THE TASK: Determine how many lines of the records include "yarn", and answer with the number alone.

Stored data:
<<<<
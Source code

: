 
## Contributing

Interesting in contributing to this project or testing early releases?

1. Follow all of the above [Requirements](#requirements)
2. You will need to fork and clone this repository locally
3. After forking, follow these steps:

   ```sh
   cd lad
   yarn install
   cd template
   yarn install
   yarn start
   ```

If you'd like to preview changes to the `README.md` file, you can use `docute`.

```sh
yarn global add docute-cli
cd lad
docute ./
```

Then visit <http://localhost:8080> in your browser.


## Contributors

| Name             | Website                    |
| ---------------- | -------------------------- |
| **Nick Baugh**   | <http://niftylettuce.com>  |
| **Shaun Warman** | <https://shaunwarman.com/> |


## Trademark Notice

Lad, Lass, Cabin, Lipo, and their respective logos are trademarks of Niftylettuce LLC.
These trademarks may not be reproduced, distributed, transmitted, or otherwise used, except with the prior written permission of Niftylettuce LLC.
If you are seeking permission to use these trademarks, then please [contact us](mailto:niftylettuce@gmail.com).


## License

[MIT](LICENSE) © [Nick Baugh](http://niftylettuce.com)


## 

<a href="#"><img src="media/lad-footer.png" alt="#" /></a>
>>>>
<<<<
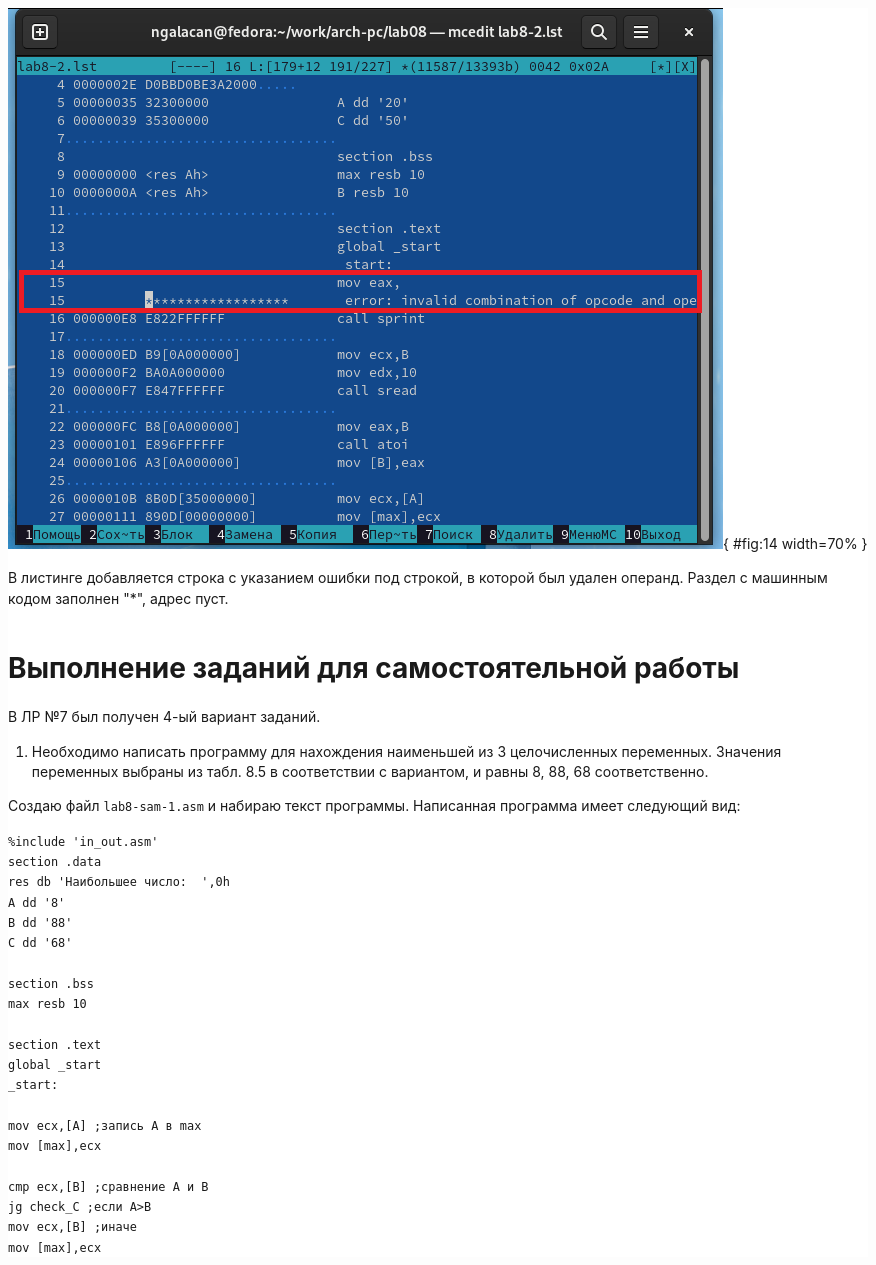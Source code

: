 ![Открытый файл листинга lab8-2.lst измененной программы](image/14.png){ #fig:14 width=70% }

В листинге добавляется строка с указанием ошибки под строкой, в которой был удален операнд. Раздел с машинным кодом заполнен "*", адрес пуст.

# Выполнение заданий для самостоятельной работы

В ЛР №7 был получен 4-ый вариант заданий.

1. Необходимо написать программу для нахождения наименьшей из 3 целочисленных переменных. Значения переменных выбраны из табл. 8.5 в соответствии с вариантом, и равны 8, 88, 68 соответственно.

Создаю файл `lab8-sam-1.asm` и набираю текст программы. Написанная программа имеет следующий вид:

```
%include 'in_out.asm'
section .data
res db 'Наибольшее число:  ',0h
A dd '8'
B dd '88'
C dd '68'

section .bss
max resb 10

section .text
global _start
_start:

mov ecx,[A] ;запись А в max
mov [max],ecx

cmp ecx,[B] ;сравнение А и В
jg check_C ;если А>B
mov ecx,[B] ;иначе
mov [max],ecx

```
>>>>
ANSWER: 4